Malpighiaceae is pan(sub)tropical with ca
1250 species, with oil flower species restricted to the neotropics. Female bees collect pollen and oil, which is used as larval provision and for nest cell walls (Sigrist & Sazima 2004
). In this study, 26 of the 29 bee visitor species were known oil collectors (Vogel 1974
). The oil-collecting species made 93–96% of all links in the matrices. Thus, the Malpighiaceae visitation and pollination networks are bee pollination–floral-oil systems, and the small cheating networks are a floral-oil harvesting system. However, floral resources in Malpighiaceae species seem difficult to exploit by visiting animals without pollinating. As Bezerra et al. (2009)
indicated, the phylogenetic and ecological similarity among partners results in a high nested pattern in this flower-oil system.
Bignoniaceae is a predominantly neotropical family with ca
800 species pollinated by insects, birds and bats (Gentry 1980
). Bignoniaceae flowers are much more diverse than Malpiguiaceae, allowing a much larger array of flower visitors the access to their flower rewards. In the network, 54 per cent, 23 per cent and 23 per cent of the animals were bees, butterflies and others (Diptera, Coleoptera and hummingbirds), respectively. Bees were mainly pollinators or nectar robbers; butterflies and hummingbirds were mainly nectar robbers, and most of the ‘others’ were pollen robbers. Nectar robbers act as the glue of the Bignoniaceae network, connecting the modules and increasing the cohesiveness of the network, while pollen robbers show more specialized links. The distribution of cheaters among modules might imply that robbers are overdispersed in niche space leading to the observed modular pattern, and/or may be a result of flower features such as calyx thickness and pubescence and corolla shape, which constrains the foraging of bees. Finally, the proportion of cheaters was three times higher in Bignoniaceae networks than in Malpighiaceae networks. The reasons might be that (i) the adaptations of the morphology and behaviour of visitors to flowers of the Malpighiaceae are much tighter, making it more difficult to harvest rewards without pollinating, and (ii) the oil resource is more costly than nectar to produce, resulting in a more specialized, conservative flower-pollination system, and the adapted visitors morphology and behaviour on Malpighiaceae flowers.

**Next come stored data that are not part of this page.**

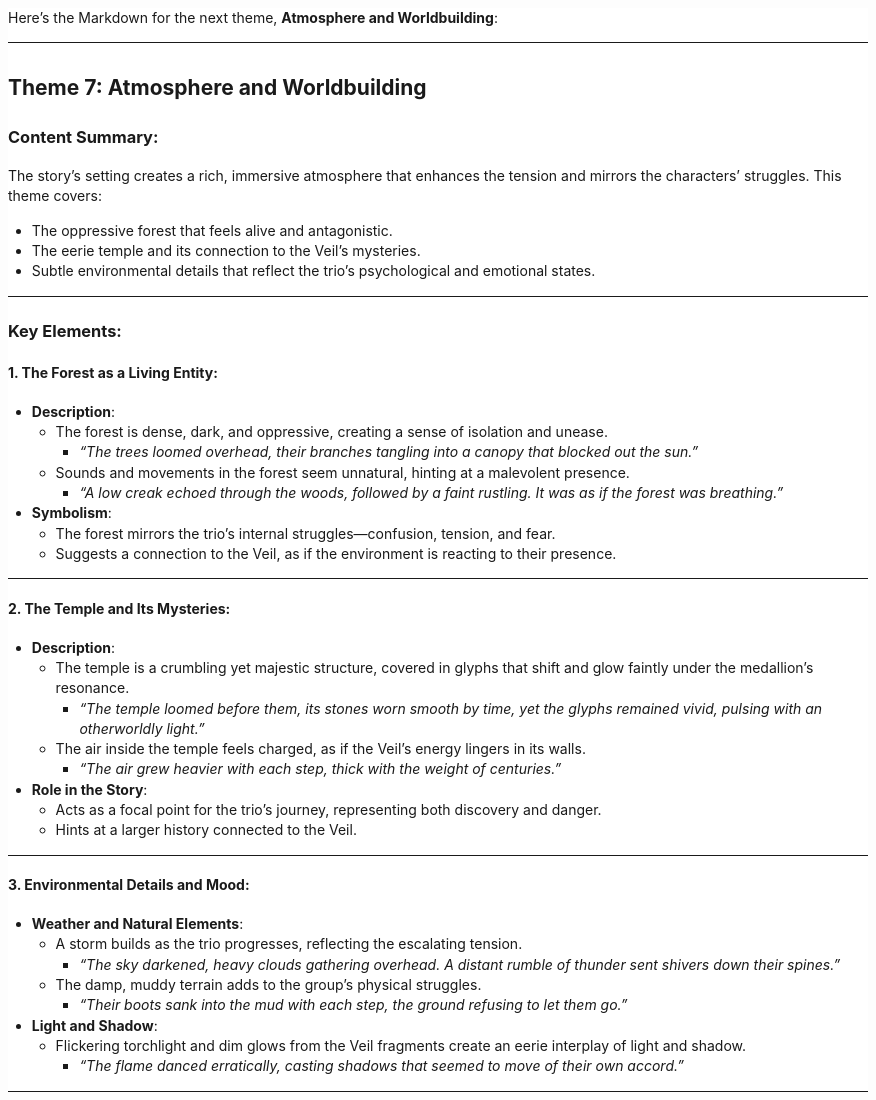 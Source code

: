 
Here’s the Markdown for the next theme, **Atmosphere and Worldbuilding**:

---

## **Theme 7: Atmosphere and Worldbuilding**

### **Content Summary**:
The story’s setting creates a rich, immersive atmosphere that enhances the tension and mirrors the characters’ struggles. This theme covers:
- The oppressive forest that feels alive and antagonistic.
- The eerie temple and its connection to the Veil’s mysteries.
- Subtle environmental details that reflect the trio’s psychological and emotional states.

---

### **Key Elements**:

#### **1. The Forest as a Living Entity**:
- **Description**:
  - The forest is dense, dark, and oppressive, creating a sense of isolation and unease.
    - _“The trees loomed overhead, their branches tangling into a canopy that blocked out the sun.”_
  - Sounds and movements in the forest seem unnatural, hinting at a malevolent presence.
    - _“A low creak echoed through the woods, followed by a faint rustling. It was as if the forest was breathing.”_
- **Symbolism**:
  - The forest mirrors the trio’s internal struggles—confusion, tension, and fear.
  - Suggests a connection to the Veil, as if the environment is reacting to their presence.

---

#### **2. The Temple and Its Mysteries**:
- **Description**:
  - The temple is a crumbling yet majestic structure, covered in glyphs that shift and glow faintly under the medallion’s resonance.
    - _“The temple loomed before them, its stones worn smooth by time, yet the glyphs remained vivid, pulsing with an otherworldly light.”_
  - The air inside the temple feels charged, as if the Veil’s energy lingers in its walls.
    - _“The air grew heavier with each step, thick with the weight of centuries.”_
- **Role in the Story**:
  - Acts as a focal point for the trio’s journey, representing both discovery and danger.
  - Hints at a larger history connected to the Veil.

---

#### **3. Environmental Details and Mood**:
- **Weather and Natural Elements**:
  - A storm builds as the trio progresses, reflecting the escalating tension.
    - _“The sky darkened, heavy clouds gathering overhead. A distant rumble of thunder sent shivers down their spines.”_
  - The damp, muddy terrain adds to the group’s physical struggles.
    - _“Their boots sank into the mud with each step, the ground refusing to let them go.”_
- **Light and Shadow**:
  - Flickering torchlight and dim glows from the Veil fragments create an eerie interplay of light and shadow.
    - _“The flame danced erratically, casting shadows that seemed to move of their own accord.”_

---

Nestedness adds robustness to a network and shortens the distance between species (Bascompte et al. 2003
). Thus, cheaters, such as Bignonaceae pollen robbers, may have a strong impact upon network stability by destroying nestedness and enforcing modularity. The importance of modularity for networks is less known, although a modular structure may slow down the spread of disturbances (Olesen et al. 2007
). Cheaters are a ubiquitous part of maybe all mutualisms, and they seem to be important to the overall stability and integration of natural systems.